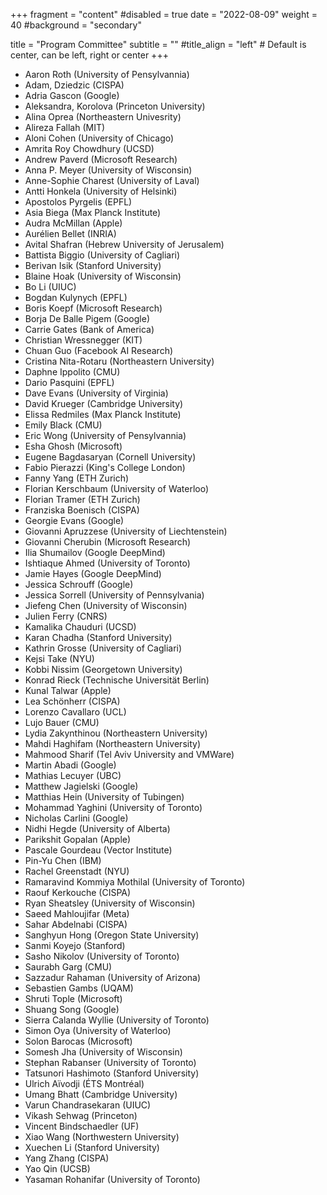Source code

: +++
fragment = "content"
#disabled = true
date = "2022-08-09"
weight = 40
#background = "secondary"

title = "Program Committee"
subtitle = ""
#title_align = "left" # Default is center, can be left,  right or center
+++

* Aaron Roth (University of Pensylvannia)
* Adam, Dziedzic (CISPA)
* Adria Gascon (Google)
* Aleksandra, Korolova (Princeton University)
* Alina Oprea (Northeastern Univesrity)
* Alireza Fallah (MIT)
* Aloni Cohen (University of Chicago)
* Amrita Roy Chowdhury (UCSD)
* Andrew Paverd (Microsoft Research)
* Anna P. Meyer (University of Wisconsin)
* Anne-Sophie Charest (University of Laval)
* Antti Honkela (University of Helsinki)
* Apostolos Pyrgelis (EPFL)
* Asia Biega (Max Planck Institute)
* Audra McMillan (Apple)
* Aurélien Bellet (INRIA)
* Avital Shafran (Hebrew University of Jerusalem)
* Battista Biggio (University of Cagliari)
* Berivan Isik (Stanford University)
* Blaine Hoak (University of Wisconsin)
* Bo Li (UIUC)
* Bogdan Kulynych (EPFL)
* Boris Koepf (Microsoft Research)
* Borja De Balle Pigem (Google)
* Carrie Gates (Bank of America)
* Christian Wressnegger (KIT)
* Chuan Guo (Facebook AI Research)
* Cristina Nita-Rotaru (Northeastern University)
* Daphne Ippolito (CMU)
* Dario Pasquini (EPFL)
* Dave Evans (University of Virginia)
* David Krueger  (Cambridge University)
* Elissa Redmiles (Max Planck Institute)
* Emily Black (CMU)
* Eric Wong (University of Pensylvannia)
* Esha Ghosh (Microsoft)
* Eugene Bagdasaryan (Cornell University)
* Fabio Pierazzi (King's College London)
* Fanny Yang (ETH Zurich)
* Florian Kerschbaum (University of Waterloo)
* Florian Tramer (ETH Zurich)
* Franziska Boenisch (CISPA)
* Georgie Evans (Google)
* Giovanni Apruzzese (University of Liechtenstein)
* Giovanni Cherubin (Microsoft Research)
* Ilia Shumailov (Google DeepMind)
* Ishtiaque Ahmed (University of Toronto)
* Jamie Hayes (Google DeepMind)
* Jessica Schrouff (Google)
* Jessica Sorrell (University of Pennsylvania)
* Jiefeng Chen (University of Wisconsin)
* Julien Ferry (CNRS)
* Kamalika Chauduri (UCSD)
* Karan Chadha (Stanford University)
* Kathrin Grosse (University of Cagliari)
* Kejsi Take (NYU)
* Kobbi Nissim (Georgetown University)
* Konrad Rieck (Technische Universität Berlin)
* Kunal Talwar (Apple)
* Lea Schönherr (CISPA)
* Lorenzo Cavallaro (UCL)
* Lujo Bauer (CMU)
* Lydia Zakynthinou (Northeastern University)
* Mahdi Haghifam (Northeastern University)
* Mahmood Sharif (Tel Aviv University and VMWare)
* Martin Abadi (Google)
* Mathias Lecuyer (UBC)
* Matthew Jagielski (Google)
* Matthias Hein (University of Tubingen)
* Mohammad Yaghini (University of Toronto)
* Nicholas Carlini (Google)
* Nidhi Hegde (University of Alberta)
* Parikshit Gopalan (Apple)
* Pascale Gourdeau (Vector Institute)
* Pin-Yu Chen (IBM)
* Rachel Greenstadt (NYU)
* Ramaravind Kommiya Mothilal (University of Toronto)
* Raouf Kerkouche (CISPA)
* Ryan Sheatsley (University of Wisconsin)
* Saeed Mahloujifar (Meta)
* Sahar Abdelnabi (CISPA)
* Sanghyun Hong (Oregon State University)
* Sanmi Koyejo (Stanford)
* Sasho Nikolov (University of Toronto)
* Saurabh Garg (CMU)
* Sazzadur Rahaman (University of Arizona)
* Sebastien Gambs (UQAM)
* Shruti Tople (Microsoft)
* Shuang Song (Google)
* Sierra Calanda Wyllie (University of Toronto)
* Simon Oya (University of Waterloo)
* Solon Barocas (Microsoft)
* Somesh Jha (University of Wisconsin)
* Stephan Rabanser (University of Toronto)
* Tatsunori Hashimoto (Stanford University)
* Ulrich Aïvodji (ÉTS Montréal)
* Umang Bhatt (Cambridge University)
* Varun Chandrasekaran (UIUC)
* Vikash Sehwag (Princeton)
* Vincent Bindschaedler (UF)
* Xiao Wang (Northwestern University)
* Xuechen Li (Stanford University)
* Yang Zhang  (CISPA)
* Yao Qin (UCSB)
* Yasaman Rohanifar (University of Toronto)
========================================
→ **REQUIRED ACTION**
Note each line of the entries that has "Research" in it, and copy those lines.

→ **RESPONSE AREA**
* Andrew Paverd (Microsoft Research)
* Boris Koepf (Microsoft Research)
* Chuan Guo (Facebook AI Research)
* Giovanni Cherubin (Microsoft Research)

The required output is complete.